Ramblin Jack Elliott’s voice may not be what it once was, but he can still spin a good yarn. (Josh Sisk/FTWP)

Ramblin’ Jack Elliott is a sort of an apostle of American folk music, having personally witnessed giants like Leadbelly, Big Bill Broonzy and Woody Guthrie roam the land.

And so the small assembly Monday night at Saint Mark Presbyterian Church in Rockville didn’t seem to mind that Elliott’s hourlong appearance, sponsored by the local nonprofit Institute of Musical Traditions, was as long on stories as it was on songs.
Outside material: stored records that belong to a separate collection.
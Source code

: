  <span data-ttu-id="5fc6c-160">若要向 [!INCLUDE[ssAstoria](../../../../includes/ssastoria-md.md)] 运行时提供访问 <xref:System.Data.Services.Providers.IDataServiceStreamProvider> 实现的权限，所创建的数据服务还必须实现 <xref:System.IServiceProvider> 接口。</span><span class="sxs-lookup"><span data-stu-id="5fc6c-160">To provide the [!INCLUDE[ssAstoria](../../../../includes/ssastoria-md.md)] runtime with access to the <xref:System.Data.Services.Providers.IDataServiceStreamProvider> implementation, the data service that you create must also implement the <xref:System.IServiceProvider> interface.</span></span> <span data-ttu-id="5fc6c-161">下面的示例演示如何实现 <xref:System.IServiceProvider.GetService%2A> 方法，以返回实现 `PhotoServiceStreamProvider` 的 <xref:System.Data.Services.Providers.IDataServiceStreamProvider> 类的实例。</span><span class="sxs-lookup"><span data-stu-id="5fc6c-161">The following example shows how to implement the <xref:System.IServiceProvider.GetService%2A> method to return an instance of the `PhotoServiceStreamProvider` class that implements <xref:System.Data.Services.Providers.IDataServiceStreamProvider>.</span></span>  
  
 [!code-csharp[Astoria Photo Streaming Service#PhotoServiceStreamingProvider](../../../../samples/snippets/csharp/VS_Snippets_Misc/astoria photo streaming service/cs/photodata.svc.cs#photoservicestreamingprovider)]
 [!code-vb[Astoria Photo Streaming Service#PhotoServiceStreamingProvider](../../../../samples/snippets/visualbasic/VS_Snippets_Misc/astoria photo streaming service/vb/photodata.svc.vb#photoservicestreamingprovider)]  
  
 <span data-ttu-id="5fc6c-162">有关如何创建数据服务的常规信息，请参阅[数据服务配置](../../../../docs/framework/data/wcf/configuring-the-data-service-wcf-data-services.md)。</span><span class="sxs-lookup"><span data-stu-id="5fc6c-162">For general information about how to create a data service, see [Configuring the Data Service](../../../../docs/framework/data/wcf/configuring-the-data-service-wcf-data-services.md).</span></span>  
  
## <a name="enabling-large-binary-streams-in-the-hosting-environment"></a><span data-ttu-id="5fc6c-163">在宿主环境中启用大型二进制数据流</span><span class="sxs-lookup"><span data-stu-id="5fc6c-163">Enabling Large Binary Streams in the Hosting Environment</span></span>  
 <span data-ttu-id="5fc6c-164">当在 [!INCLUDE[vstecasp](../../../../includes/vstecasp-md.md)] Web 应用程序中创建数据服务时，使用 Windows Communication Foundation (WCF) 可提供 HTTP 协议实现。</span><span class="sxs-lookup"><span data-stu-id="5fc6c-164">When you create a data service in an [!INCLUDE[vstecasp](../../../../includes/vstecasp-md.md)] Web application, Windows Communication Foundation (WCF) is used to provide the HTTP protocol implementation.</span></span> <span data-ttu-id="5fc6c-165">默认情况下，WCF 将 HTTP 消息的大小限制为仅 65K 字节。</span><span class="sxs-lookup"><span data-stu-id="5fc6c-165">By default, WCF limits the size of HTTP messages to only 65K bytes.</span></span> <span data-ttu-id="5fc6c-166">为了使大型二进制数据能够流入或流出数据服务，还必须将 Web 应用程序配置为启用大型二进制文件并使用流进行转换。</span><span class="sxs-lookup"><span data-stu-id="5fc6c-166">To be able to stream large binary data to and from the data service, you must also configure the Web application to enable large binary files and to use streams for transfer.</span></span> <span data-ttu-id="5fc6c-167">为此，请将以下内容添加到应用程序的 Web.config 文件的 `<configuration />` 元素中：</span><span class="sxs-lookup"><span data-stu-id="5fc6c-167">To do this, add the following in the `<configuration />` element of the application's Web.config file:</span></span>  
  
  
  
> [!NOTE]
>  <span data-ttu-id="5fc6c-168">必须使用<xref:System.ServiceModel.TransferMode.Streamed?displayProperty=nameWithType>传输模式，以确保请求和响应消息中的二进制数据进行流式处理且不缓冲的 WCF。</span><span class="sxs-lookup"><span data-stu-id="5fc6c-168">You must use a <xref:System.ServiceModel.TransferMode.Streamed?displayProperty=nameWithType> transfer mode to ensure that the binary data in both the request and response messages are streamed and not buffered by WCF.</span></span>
The 79-year-old legend, seemingly carved from rock, slowly but wryly unspooled tales of encountering American rodeos in the oddest of places (Japan, Belgium), climbing up a mountaintop radio antenna in Bethlehem, Pa., during a driving snowstorm to meditate and being told by a cocky Greenwich Village-era Bob Dylan that he had “relinquished” to Elliott the classic “Don’t Think Twice, It’s All Right.”

Elliott delivered the latter — in a voice even froggier than latter-day Bob’s, if such can be imagined — as well as tunes like “San Francisco Bay Blues,” “Diamond Joe” and “Arthritis Blues.”

Through errant chord changes and a hacking cough, it wasn’t always clear that Elliott — still a decent flatpicker, given the mileage on those hands — had ended the same songs as he had begun. But he weathered these lapses with the same rascally charm of his storytelling.

Since he began recording for the indie label ANTI-, Elliott has enjoyed a kind of renaissance, nabbing a Grammy for best traditional blues recording for 2009’s “A Stranger Here.” One cut from there, “How Long Blues,” stood out Monday, sounding truly tormented, in contrast to the pleasant, lazy gait of the ’09 rendition.

That this national treasure wound up in the rec-hall of a suburban Maryland church seemed somehow appropriate.

Dude’s been everywhere, man.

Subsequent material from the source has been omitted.